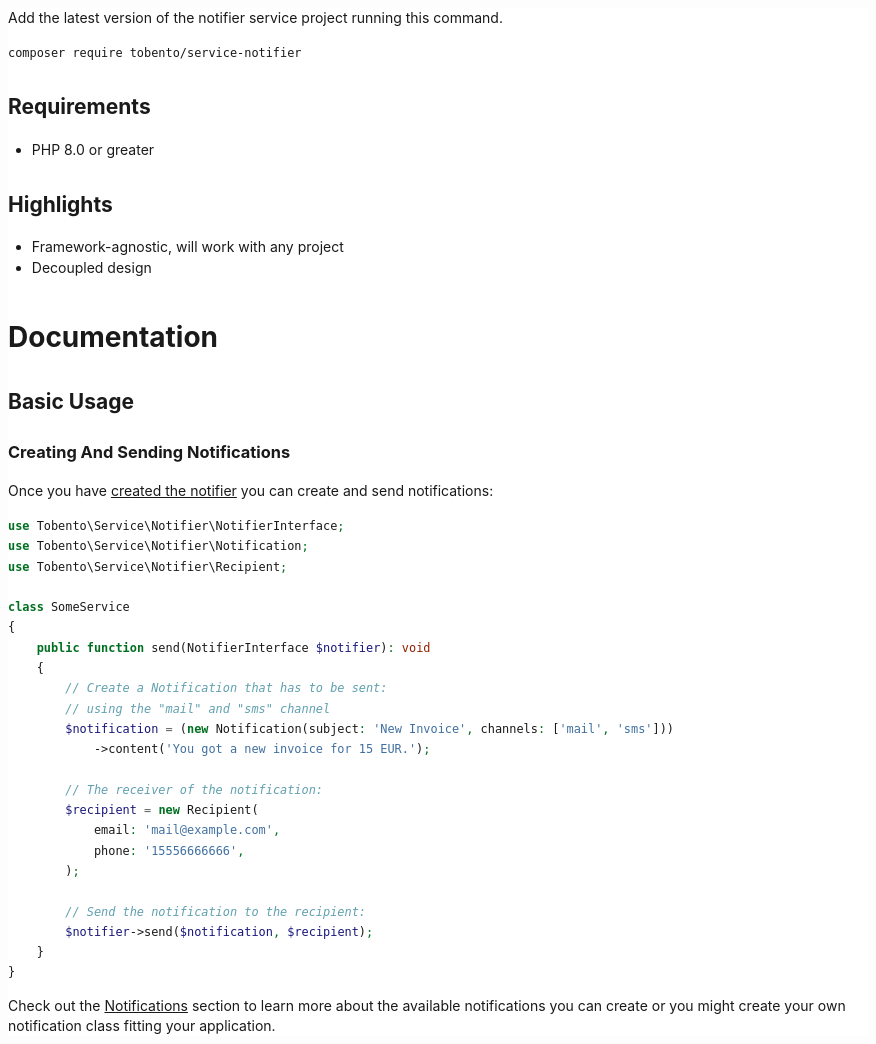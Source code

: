 Add the latest version of the notifier service project running this command.

```
composer require tobento/service-notifier
```

## Requirements

- PHP 8.0 or greater

## Highlights

- Framework-agnostic, will work with any project
- Decoupled design

# Documentation

## Basic Usage

### Creating And Sending Notifications

Once you have [created the notifier](#create-notifier) you can create and send notifications:

```php
use Tobento\Service\Notifier\NotifierInterface;
use Tobento\Service\Notifier\Notification;
use Tobento\Service\Notifier\Recipient;

class SomeService
{
    public function send(NotifierInterface $notifier): void
    {
        // Create a Notification that has to be sent:
        // using the "mail" and "sms" channel
        $notification = (new Notification(subject: 'New Invoice', channels: ['mail', 'sms']))
            ->content('You got a new invoice for 15 EUR.');

        // The receiver of the notification:
        $recipient = new Recipient(
            email: 'mail@example.com',
            phone: '15556666666',
        );

        // Send the notification to the recipient:
        $notifier->send($notification, $recipient);
    }
}
```

Check out the [Notifications](#notifications) section to learn more about the available notifications you can create or you might create your own notification class fitting your application.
---*---
What is required
Your copy should match the data above exactly, apart from the pictures.

The answer
Source code

: Add the latest version of the notifier service project running this command.

```
composer require tobento/service-notifier
```

## Requirements

- PHP 8.0 or greater

## Highlights

- Framework-agnostic, will work with any project
- Decoupled design

# Documentation

## Basic Usage

### Creating And Sending Notifications

Once you have [created the notifier](#create-notifier) you can create and send notifications:

```php
use Tobento\Service\Notifier\NotifierInterface;
use Tobento\Service\Notifier\Notification;
use Tobento\Service\Notifier\Recipient;

class SomeService
{
    public function send(NotifierInterface $notifier): void
    {
        // Create a Notification that has to be sent:
        // using the "mail" and "sms" channel
        $notification = (new Notification(subject: 'New Invoice', channels: ['mail', 'sms']))
            ->content('You got a new invoice for 15 EUR.');

        // The receiver of the notification:
        $recipient = new Recipient(
            email: 'mail@example.com',
            phone: '15556666666',
        );

        // Send the notification to the recipient:
        $notifier->send($notification, $recipient);
    }
}
```

Check out the [Notifications](#notifications) section to learn more about the available notifications you can create or you might create your own notification class fitting your application.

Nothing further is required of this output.